AquaFish Innovation Lab researchers - at the Inland Fisheries Research and Development Institute in Cambodia; Can Tho University in Vietnam; and the University of Connecticut-Avery Point, University of Rhode Island, and Oregon State University, all in the US - have been working in the region since the ban to develop technologies and strategies to create a sustainable snakehead aquaculture program, including successful hatchery technology and formulation of commercial feeds that reduce fish content without decreasing growth performance and marketability.  

Research conducted in Vietnam first developed a pelleted snakehead feed that contained 40% plant protein, a far more sustainable ingredient than that of typical fish meal. Once the feed was successfully implemented in Vietnam, AquaFish researchers compared the weaning and grow-out performance of wild, indigenous snakehead in Cambodia to that of domesticated snakehead from Vietnamese hatcheries on formulated or pelleted diets. The Vietnamese hatchery fish showed a higher growth rate than that of wild Cambodian snakehead.

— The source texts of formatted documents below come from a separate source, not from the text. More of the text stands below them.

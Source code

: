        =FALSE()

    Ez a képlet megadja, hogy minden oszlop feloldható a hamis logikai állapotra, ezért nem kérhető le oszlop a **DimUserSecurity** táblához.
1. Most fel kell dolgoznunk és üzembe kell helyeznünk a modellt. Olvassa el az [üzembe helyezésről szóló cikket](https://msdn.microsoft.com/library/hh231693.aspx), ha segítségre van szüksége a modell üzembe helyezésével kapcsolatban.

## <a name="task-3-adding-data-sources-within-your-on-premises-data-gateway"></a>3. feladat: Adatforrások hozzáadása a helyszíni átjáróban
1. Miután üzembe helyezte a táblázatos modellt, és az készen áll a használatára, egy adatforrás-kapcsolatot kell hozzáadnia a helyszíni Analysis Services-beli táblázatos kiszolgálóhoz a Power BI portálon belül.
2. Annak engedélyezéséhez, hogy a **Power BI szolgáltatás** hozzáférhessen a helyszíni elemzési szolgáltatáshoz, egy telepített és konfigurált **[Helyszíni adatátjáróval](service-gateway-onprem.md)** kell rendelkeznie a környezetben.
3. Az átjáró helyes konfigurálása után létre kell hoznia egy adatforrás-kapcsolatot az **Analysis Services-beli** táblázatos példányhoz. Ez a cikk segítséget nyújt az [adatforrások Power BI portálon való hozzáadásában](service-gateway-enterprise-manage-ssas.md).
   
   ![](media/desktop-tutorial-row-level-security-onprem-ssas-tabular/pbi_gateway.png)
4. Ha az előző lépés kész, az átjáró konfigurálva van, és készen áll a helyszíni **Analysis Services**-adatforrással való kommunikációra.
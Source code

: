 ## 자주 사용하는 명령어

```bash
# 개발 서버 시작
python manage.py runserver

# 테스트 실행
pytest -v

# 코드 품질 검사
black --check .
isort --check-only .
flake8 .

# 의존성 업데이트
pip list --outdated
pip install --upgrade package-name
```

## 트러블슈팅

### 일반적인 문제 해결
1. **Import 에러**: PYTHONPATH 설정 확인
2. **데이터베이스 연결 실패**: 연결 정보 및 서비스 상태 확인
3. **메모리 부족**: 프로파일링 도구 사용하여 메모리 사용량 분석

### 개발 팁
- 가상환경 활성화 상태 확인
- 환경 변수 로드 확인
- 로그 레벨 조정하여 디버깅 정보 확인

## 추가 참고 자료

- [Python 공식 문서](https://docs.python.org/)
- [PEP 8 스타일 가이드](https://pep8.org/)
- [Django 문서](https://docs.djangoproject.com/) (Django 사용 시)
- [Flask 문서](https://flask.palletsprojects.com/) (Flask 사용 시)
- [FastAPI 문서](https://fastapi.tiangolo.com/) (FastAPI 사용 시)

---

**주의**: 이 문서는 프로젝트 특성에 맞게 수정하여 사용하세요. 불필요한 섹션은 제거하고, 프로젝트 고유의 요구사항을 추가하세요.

This AquaFish-supported research played a substantial role in lifting the snakehead farming ban in Cambodia in 2016 by informing the design and implementation of a successful and sustainable snakehead aquaculture program. Cambodia's Fisheries Administration sought information from AquaFish researchers regarding their investigations of snakehead domestication and breeding, weaning, and grow-out. A key tipping point in lifting the ban, besides the need to increase income opportunities for farmers, was the development of processed fish feeds, which AquaFish researchers helped to develop.

This success in helping to end the ban not only opens the door for improved economic impacts and opportunities for Cambodians but also aims to alleviate the environmental impacts of overfishing.